This guide serves to explain what a Kodexa document is at the most basic level.
The purpose of a Kodexa document is to represent unstructured data as a generalized structured document that can support a wide variety of use cases. The underlying idea is that given unstructured data, how do we introduce structure to better access its contents and standardize how we work with documents.
This resulting Kodexa document object can then be accessed using a common API, and users can make use of the object's methods to extract the content they need. By storing data in this manner, we can structure content in such a way that it is flexible while also allowing for the addition of features to describe the contents further.

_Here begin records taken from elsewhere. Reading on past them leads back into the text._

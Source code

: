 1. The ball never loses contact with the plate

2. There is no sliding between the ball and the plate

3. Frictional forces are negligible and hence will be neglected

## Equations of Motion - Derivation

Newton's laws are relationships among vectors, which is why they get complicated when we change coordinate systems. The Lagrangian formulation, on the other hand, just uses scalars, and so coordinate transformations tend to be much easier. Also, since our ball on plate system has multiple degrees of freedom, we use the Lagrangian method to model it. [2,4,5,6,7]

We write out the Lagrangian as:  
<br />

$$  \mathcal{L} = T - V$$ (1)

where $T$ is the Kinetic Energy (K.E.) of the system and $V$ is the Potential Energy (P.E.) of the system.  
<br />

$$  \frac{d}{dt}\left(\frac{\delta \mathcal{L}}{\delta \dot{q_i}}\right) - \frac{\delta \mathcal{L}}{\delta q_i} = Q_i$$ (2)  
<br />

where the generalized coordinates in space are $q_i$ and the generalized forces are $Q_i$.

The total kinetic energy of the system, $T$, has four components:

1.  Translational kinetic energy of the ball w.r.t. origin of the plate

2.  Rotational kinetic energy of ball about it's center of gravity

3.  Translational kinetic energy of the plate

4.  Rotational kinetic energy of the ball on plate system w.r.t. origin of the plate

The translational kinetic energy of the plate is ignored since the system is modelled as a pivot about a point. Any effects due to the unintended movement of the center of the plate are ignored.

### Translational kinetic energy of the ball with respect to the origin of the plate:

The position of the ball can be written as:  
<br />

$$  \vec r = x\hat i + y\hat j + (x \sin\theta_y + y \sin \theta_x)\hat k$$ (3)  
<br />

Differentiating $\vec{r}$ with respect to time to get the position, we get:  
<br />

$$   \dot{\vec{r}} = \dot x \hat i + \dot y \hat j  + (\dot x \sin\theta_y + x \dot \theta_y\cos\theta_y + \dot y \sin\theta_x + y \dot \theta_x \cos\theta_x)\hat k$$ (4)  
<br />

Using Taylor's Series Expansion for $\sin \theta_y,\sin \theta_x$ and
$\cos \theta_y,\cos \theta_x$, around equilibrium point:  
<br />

Now, we can start discussing the structure of a Kodexa document. A Kodexa document is a hierarchical tree like structure composed of content nodes. These content nodes can be one of a variety of types, such as:
- Root Nodes
- These nodes are used to reference the document in its entirety. All nodes in a Kodexa document can be traced back to its root node.
- Page Nodes
- Page nodes are used to reference specific pages in a document.
- Content Area Nodes
- Content area nodes are used to reference blocks of content within a specific page. These content areas can be blocks of text or images.
- Line Nodes
- Inside a specific content area, line nodes are used to reference specific lines in a block of text.
- Word Nodes
- Word nodes are the leaf nodes of our document tree. These nodes contain the actual content of our document.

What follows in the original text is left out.